Prof. Dr. Gökhan İNALHAN / İTÜ Tayyare ve Uzay Bilimleri, Tayyare Mühendisliği Kısmı & Cranfield Üniversitesi Otonom Sistemler ve Suni Zekâ Kürsüsü Başkanı

“Beşinci nesil, ek olarak yazılım seviyesidir”

Bugün müdafa ve uzay teknolojileri içindeki suni zekâdan anlatmak isterim. Suni zekânın bu teknolojilere olan katkıları ve gelişimleri fazlaca büyük. Spesifik örnekler üstünden anlatmak fazlaca daha iyi olacaktır. Geçen hafta gördüğümüz, müdafa sanayisindeki en büyük mühendislik projemiz olan ‘KAAN’, kademeli olarak beşinci nesil cenk uçağı olan özgür değerimiz.
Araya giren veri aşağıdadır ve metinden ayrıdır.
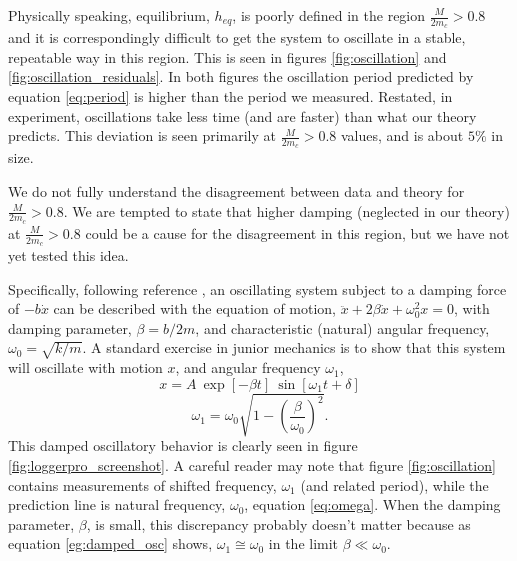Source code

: \documentclass[12pt]{iopart}
\newcommand{\be}{\begin{equation}}
\newcommand{\ee}{\end{equation}}
\begin{document}

Physically speaking, equilibrium, $h_{eq}$, is poorly defined in the region $\frac{M}{2m_c}>0.8$ and it is correspondingly difficult to get the system to oscillate in a stable, repeatable way in this region.  This is seen in  figures \ref{fig:oscillation} and \ref{fig:oscillation_residuals}.  In both figures the oscillation period predicted by equation \ref{eq:period} is higher than the period we measured. Restated, in experiment, oscillations take less time (and are faster) than what our theory predicts.  This deviation is seen primarily at $\frac{M}{2m_c}>0.8$ values, and is about $5\%$ in size.  

We do not fully understand the disagreement between data and theory for $\frac{M}{2m_c}>0.8$. We are tempted to state that  higher damping (neglected in our theory) at $\frac{M}{2m_c}>0.8$ could be a cause for the disagreement  in this region, but we have not yet tested this idea.  


%
%
Specifically, following reference \cite{Mechanics_reference}, an oscillating system subject to a damping force of $-b\dot{x}$ can be described with the equation of motion,
$\ddot{x} + 2 \beta \dot{x} + \omega_0^2 x = 0$,
with damping parameter, $\beta=b/2m$, 
and characteristic (natural) angular frequency, $\omega_0=\sqrt{k/m}$.
A standard exercise in junior mechanics is to show that this system will oscillate with motion $x$, and angular frequency $\omega_1$,
\be
x = A~\exp\left[-\beta t\right] ~\sin\left[ \omega_1 t+\delta \right]
\label{eq:damped_osc_y}
\ee
\be
\omega_1 = \omega_0 \sqrt{1 - \left( \frac{\beta}{\omega_0} \right)^2 }.
\label{eg:damped_osc}
\ee
This damped oscillatory behavior is clearly seen in figure \ref{fig:loggerpro_screenshot}.  A careful reader may note that figure \ref{fig:oscillation} contains measurements of shifted frequency, $\omega_1$ (and related period), while the prediction line is natural frequency, $\omega_0$, equation \ref{eq:omega}.  When the damping parameter, $\beta$, is  small, this discrepancy probably doesn't matter because as equation \ref{eg:damped_osc} shows, $\omega_1 \cong \omega_0$ in the limit $\beta\ll \omega_0$.
\end{document}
Bu şekilde bir uçağa baktığımızda, bu projenin bir parçası olmaktan gurur duyuyoruz. Beşinci nesil, ek olarak yazılım seviyesidir. Müdafa sektörü içindeki gelişimler, hem itme hem çekme tarzında tüm sektörlerimizde birbirini desteklediği ve suni zekânın problemleri çözmek yerine bununla birlikte yeni iş modellerini, bu iş modellerine bağlı olarakta geri kazanımlar yaratacağını görüyoruz. Yalnız suni zekânın yazılım seviyesini değil, bununla birlikte donanım seviyesini de ve bunun gerçek zamanda iyi mi şekilleneceği ve öğrenmenin iyi mi yapılabileceği ilerlemeleri şu anda görüyoruz ve yaşıyoruz.